In 1995, Ann Cottrell Free also had sent a copy of the Modern Maturity story commemorating the 100th anniversary of Eleanor Roosevelt’s birthday to then-First Lady Hillary Rodham Clinton, who responded with delight:
What an extraordinary experience that must have been for you—to be a participant in Mrs. Roosevelt’s women-only press conferences! Mrs. Roosevelt continues to be an inspiration for me, and you can be assured I will do my best to maintain her ‘caring legacy.’
Ann Cottrell Free continued to pursue stories well into traditional retirement years. In fact, that Modern Maturity article, according to Maurine Beasley, professor emerita at the University of Maryland Philip Merrill College of Journalism and co-editor of the 2001 book Eleanor Roosevelt Encyclopedia, was originally pitched to an editor at The Washington Post who wasn’t interested in it. Still, Beasley says, her contribution to the history of the coverage of the first lady is significant.
“Ann definitely recognized the leadership of Eleanor in terms of elevating the stature of women, themselves,” she said in a recent phone interview. “In particular, the right of women to participate in the public world.”
During that era, few women worked outside the home.
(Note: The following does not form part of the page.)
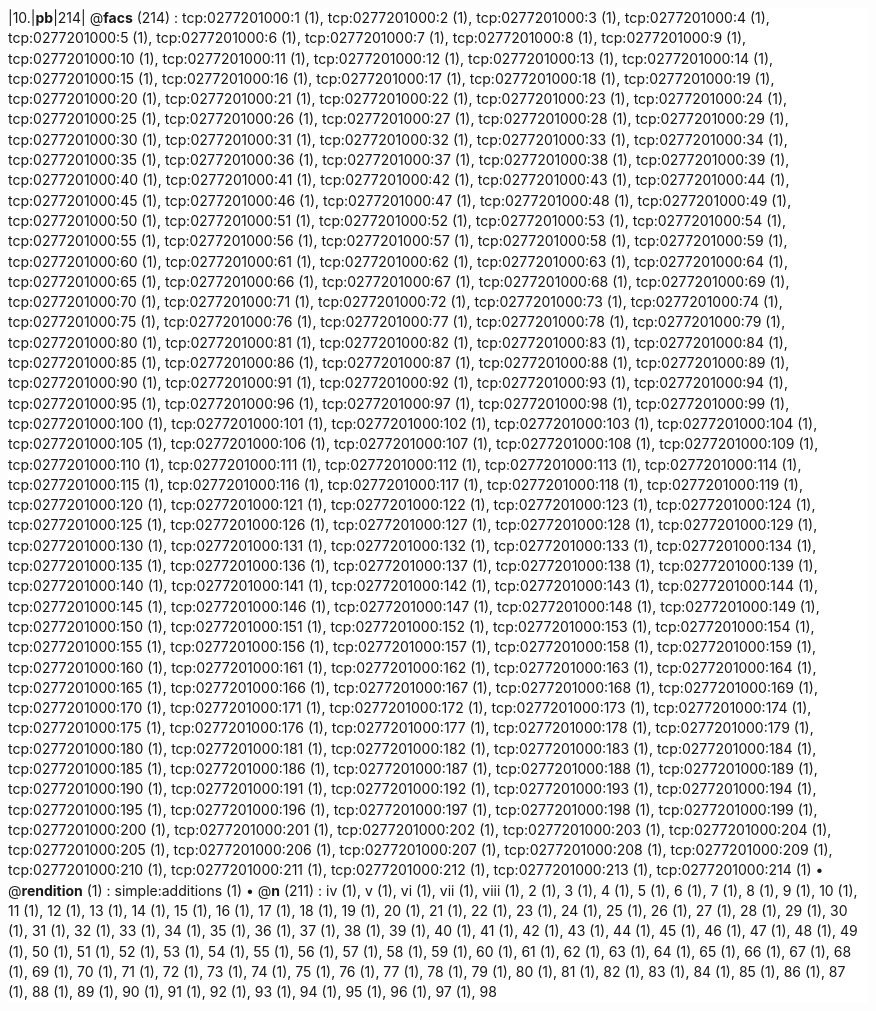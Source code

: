 |10.|__pb__|214| @__facs__ (214) : tcp:0277201000:1 (1), tcp:0277201000:2 (1), tcp:0277201000:3 (1), tcp:0277201000:4 (1), tcp:0277201000:5 (1), tcp:0277201000:6 (1), tcp:0277201000:7 (1), tcp:0277201000:8 (1), tcp:0277201000:9 (1), tcp:0277201000:10 (1), tcp:0277201000:11 (1), tcp:0277201000:12 (1), tcp:0277201000:13 (1), tcp:0277201000:14 (1), tcp:0277201000:15 (1), tcp:0277201000:16 (1), tcp:0277201000:17 (1), tcp:0277201000:18 (1), tcp:0277201000:19 (1), tcp:0277201000:20 (1), tcp:0277201000:21 (1), tcp:0277201000:22 (1), tcp:0277201000:23 (1), tcp:0277201000:24 (1), tcp:0277201000:25 (1), tcp:0277201000:26 (1), tcp:0277201000:27 (1), tcp:0277201000:28 (1), tcp:0277201000:29 (1), tcp:0277201000:30 (1), tcp:0277201000:31 (1), tcp:0277201000:32 (1), tcp:0277201000:33 (1), tcp:0277201000:34 (1), tcp:0277201000:35 (1), tcp:0277201000:36 (1), tcp:0277201000:37 (1), tcp:0277201000:38 (1), tcp:0277201000:39 (1), tcp:0277201000:40 (1), tcp:0277201000:41 (1), tcp:0277201000:42 (1), tcp:0277201000:43 (1), tcp:0277201000:44 (1), tcp:0277201000:45 (1), tcp:0277201000:46 (1), tcp:0277201000:47 (1), tcp:0277201000:48 (1), tcp:0277201000:49 (1), tcp:0277201000:50 (1), tcp:0277201000:51 (1), tcp:0277201000:52 (1), tcp:0277201000:53 (1), tcp:0277201000:54 (1), tcp:0277201000:55 (1), tcp:0277201000:56 (1), tcp:0277201000:57 (1), tcp:0277201000:58 (1), tcp:0277201000:59 (1), tcp:0277201000:60 (1), tcp:0277201000:61 (1), tcp:0277201000:62 (1), tcp:0277201000:63 (1), tcp:0277201000:64 (1), tcp:0277201000:65 (1), tcp:0277201000:66 (1), tcp:0277201000:67 (1), tcp:0277201000:68 (1), tcp:0277201000:69 (1), tcp:0277201000:70 (1), tcp:0277201000:71 (1), tcp:0277201000:72 (1), tcp:0277201000:73 (1), tcp:0277201000:74 (1), tcp:0277201000:75 (1), tcp:0277201000:76 (1), tcp:0277201000:77 (1), tcp:0277201000:78 (1), tcp:0277201000:79 (1), tcp:0277201000:80 (1), tcp:0277201000:81 (1), tcp:0277201000:82 (1), tcp:0277201000:83 (1), tcp:0277201000:84 (1), tcp:0277201000:85 (1), tcp:0277201000:86 (1), tcp:0277201000:87 (1), tcp:0277201000:88 (1), tcp:0277201000:89 (1), tcp:0277201000:90 (1), tcp:0277201000:91 (1), tcp:0277201000:92 (1), tcp:0277201000:93 (1), tcp:0277201000:94 (1), tcp:0277201000:95 (1), tcp:0277201000:96 (1), tcp:0277201000:97 (1), tcp:0277201000:98 (1), tcp:0277201000:99 (1), tcp:0277201000:100 (1), tcp:0277201000:101 (1), tcp:0277201000:102 (1), tcp:0277201000:103 (1), tcp:0277201000:104 (1), tcp:0277201000:105 (1), tcp:0277201000:106 (1), tcp:0277201000:107 (1), tcp:0277201000:108 (1), tcp:0277201000:109 (1), tcp:0277201000:110 (1), tcp:0277201000:111 (1), tcp:0277201000:112 (1), tcp:0277201000:113 (1), tcp:0277201000:114 (1), tcp:0277201000:115 (1), tcp:0277201000:116 (1), tcp:0277201000:117 (1), tcp:0277201000:118 (1), tcp:0277201000:119 (1), tcp:0277201000:120 (1), tcp:0277201000:121 (1), tcp:0277201000:122 (1), tcp:0277201000:123 (1), tcp:0277201000:124 (1), tcp:0277201000:125 (1), tcp:0277201000:126 (1), tcp:0277201000:127 (1), tcp:0277201000:128 (1), tcp:0277201000:129 (1), tcp:0277201000:130 (1), tcp:0277201000:131 (1), tcp:0277201000:132 (1), tcp:0277201000:133 (1), tcp:0277201000:134 (1), tcp:0277201000:135 (1), tcp:0277201000:136 (1), tcp:0277201000:137 (1), tcp:0277201000:138 (1), tcp:0277201000:139 (1), tcp:0277201000:140 (1), tcp:0277201000:141 (1), tcp:0277201000:142 (1), tcp:0277201000:143 (1), tcp:0277201000:144 (1), tcp:0277201000:145 (1), tcp:0277201000:146 (1), tcp:0277201000:147 (1), tcp:0277201000:148 (1), tcp:0277201000:149 (1), tcp:0277201000:150 (1), tcp:0277201000:151 (1), tcp:0277201000:152 (1), tcp:0277201000:153 (1), tcp:0277201000:154 (1), tcp:0277201000:155 (1), tcp:0277201000:156 (1), tcp:0277201000:157 (1), tcp:0277201000:158 (1), tcp:0277201000:159 (1), tcp:0277201000:160 (1), tcp:0277201000:161 (1), tcp:0277201000:162 (1), tcp:0277201000:163 (1), tcp:0277201000:164 (1), tcp:0277201000:165 (1), tcp:0277201000:166 (1), tcp:0277201000:167 (1), tcp:0277201000:168 (1), tcp:0277201000:169 (1), tcp:0277201000:170 (1), tcp:0277201000:171 (1), tcp:0277201000:172 (1), tcp:0277201000:173 (1), tcp:0277201000:174 (1), tcp:0277201000:175 (1), tcp:0277201000:176 (1), tcp:0277201000:177 (1), tcp:0277201000:178 (1), tcp:0277201000:179 (1), tcp:0277201000:180 (1), tcp:0277201000:181 (1), tcp:0277201000:182 (1), tcp:0277201000:183 (1), tcp:0277201000:184 (1), tcp:0277201000:185 (1), tcp:0277201000:186 (1), tcp:0277201000:187 (1), tcp:0277201000:188 (1), tcp:0277201000:189 (1), tcp:0277201000:190 (1), tcp:0277201000:191 (1), tcp:0277201000:192 (1), tcp:0277201000:193 (1), tcp:0277201000:194 (1), tcp:0277201000:195 (1), tcp:0277201000:196 (1), tcp:0277201000:197 (1), tcp:0277201000:198 (1), tcp:0277201000:199 (1), tcp:0277201000:200 (1), tcp:0277201000:201 (1), tcp:0277201000:202 (1), tcp:0277201000:203 (1), tcp:0277201000:204 (1), tcp:0277201000:205 (1), tcp:0277201000:206 (1), tcp:0277201000:207 (1), tcp:0277201000:208 (1), tcp:0277201000:209 (1), tcp:0277201000:210 (1), tcp:0277201000:211 (1), tcp:0277201000:212 (1), tcp:0277201000:213 (1), tcp:0277201000:214 (1)  •  @__rendition__ (1) : simple:additions (1)  •  @__n__ (211) : iv (1), v (1), vi (1), vii (1), viii (1), 2 (1), 3 (1), 4 (1), 5 (1), 6 (1), 7 (1), 8 (1), 9 (1), 10 (1), 11 (1), 12 (1), 13 (1), 14 (1), 15 (1), 16 (1), 17 (1), 18 (1), 19 (1), 20 (1), 21 (1), 22 (1), 23 (1), 24 (1), 25 (1), 26 (1), 27 (1), 28 (1), 29 (1), 30 (1), 31 (1), 32 (1), 33 (1), 34 (1), 35 (1), 36 (1), 37 (1), 38 (1), 39 (1), 40 (1), 41 (1), 42 (1), 43 (1), 44 (1), 45 (1), 46 (1), 47 (1), 48 (1), 49 (1), 50 (1), 51 (1), 52 (1), 53 (1), 54 (1), 55 (1), 56 (1), 57 (1), 58 (1), 59 (1), 60 (1), 61 (1), 62 (1), 63 (1), 64 (1), 65 (1), 66 (1), 67 (1), 68 (1), 69 (1), 70 (1), 71 (1), 72 (1), 73 (1), 74 (1), 75 (1), 76 (1), 77 (1), 78 (1), 79 (1), 80 (1), 81 (1), 82 (1), 83 (1), 84 (1), 85 (1), 86 (1), 87 (1), 88 (1), 89 (1), 90 (1), 91 (1), 92 (1), 93 (1), 94 (1), 95 (1), 96 (1), 97 (1), 98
And to pursue a career and a family was something that few middle class people did.
“[Ann Cottrell Free] showed how this could be done,” Beasley adds.
Today, Ann Cottrell Free’s legacy lives on in the form of an annual award given by the National Press Club in her name—the Ann Cottrell Free Animal Reporting award, established by her daughter in 2006.
But it was her time in Eleanor Roosevelt’s press conferences that perhaps showed Ann Cottrell Free and women across the country that they, too, could pursue a life that didn’t confine them to the role of a traditional housewife.
“Ann recognized that a first lady’s position gave her the opportunity to be a leader of other women,” Beasley says. “And that was one of the things she respected and admired.”